#### The task
Copy the result of filtering the entries below for lines that include the string "providing".

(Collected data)
■ ■ ■ ■

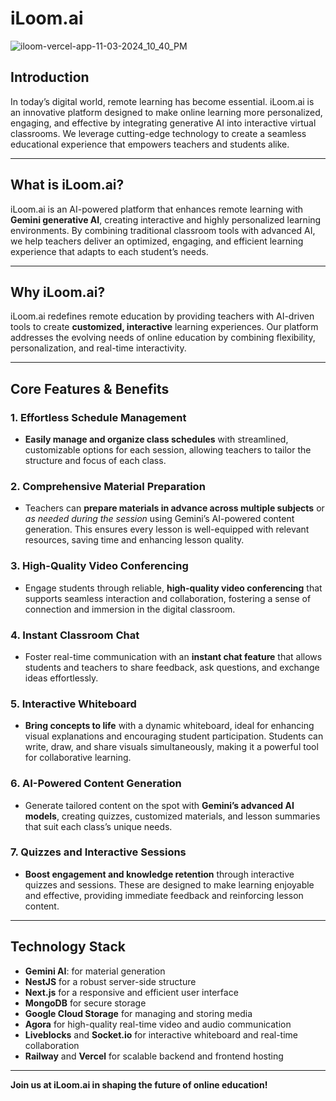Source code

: # iLoom.ai

![iloom-vercel-app-11-03-2024_10_40_PM](https://github.com/user-attachments/assets/af074d9e-1921-42ca-8b2b-3e7b256d0926)


## Introduction
In today’s digital world, remote learning has become essential. iLoom.ai is an innovative platform designed to make online learning more personalized, engaging, and effective by integrating generative AI into interactive virtual classrooms. We leverage cutting-edge technology to create a seamless educational experience that empowers teachers and students alike.

---

## What is iLoom.ai?
iLoom.ai is an AI-powered platform that enhances remote learning with **Gemini generative AI**, creating interactive and highly personalized learning environments. By combining traditional classroom tools with advanced AI, we help teachers deliver an optimized, engaging, and efficient learning experience that adapts to each student’s needs.

---

## Why iLoom.ai?
iLoom.ai redefines remote education by providing teachers with AI-driven tools to create **customized, interactive** learning experiences. Our platform addresses the evolving needs of online education by combining flexibility, personalization, and real-time interactivity.

---

## Core Features & Benefits

### 1. Effortless Schedule Management
- **Easily manage and organize class schedules** with streamlined, customizable options for each session, allowing teachers to tailor the structure and focus of each class.

### 2. Comprehensive Material Preparation
- Teachers can **prepare materials in advance across multiple subjects** or _as needed during the session_ using Gemini’s AI-powered content generation. This ensures every lesson is well-equipped with relevant resources, saving time and enhancing lesson quality.

### 3. High-Quality Video Conferencing
- Engage students through reliable, **high-quality video conferencing** that supports seamless interaction and collaboration, fostering a sense of connection and immersion in the digital classroom.

### 4. Instant Classroom Chat
- Foster real-time communication with an **instant chat feature** that allows students and teachers to share feedback, ask questions, and exchange ideas effortlessly.

### 5. Interactive Whiteboard
- **Bring concepts to life** with a dynamic whiteboard, ideal for enhancing visual explanations and encouraging student participation. Students can write, draw, and share visuals simultaneously, making it a powerful tool for collaborative learning.

### 6. AI-Powered Content Generation
- Generate tailored content on the spot with **Gemini’s advanced AI models**, creating quizzes, customized materials, and lesson summaries that suit each class’s unique needs.

### 7. Quizzes and Interactive Sessions
- **Boost engagement and knowledge retention** through interactive quizzes and sessions. These are designed to make learning enjoyable and effective, providing immediate feedback and reinforcing lesson content.

---


## Technology Stack
- **Gemini AI**: for material generation
- **NestJS** for a robust server-side structure
- **Next.js** for a responsive and efficient user interface
- **MongoDB** for secure storage
- **Google Cloud Storage** for managing and storing media
- **Agora** for high-quality real-time video and audio communication
- **Liveblocks** and **Socket.io** for interactive whiteboard and real-time collaboration
- **Railway** and **Vercel** for scalable backend and frontend hosting

---


**Join us at iLoom.ai in shaping the future of online education!**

■ ■ ■ ■

#### Solution to the problem
iLoom.ai redefines remote education by providing teachers with AI-driven tools to create **customized, interactive** learning experiences. Our platform addresses the evolving needs of online education by combining flexibility, personalization, and real-time interactivity.
- **Boost engagement and knowledge retention** through interactive quizzes and sessions. These are designed to make learning enjoyable and effective, providing immediate feedback and reinforcing lesson content.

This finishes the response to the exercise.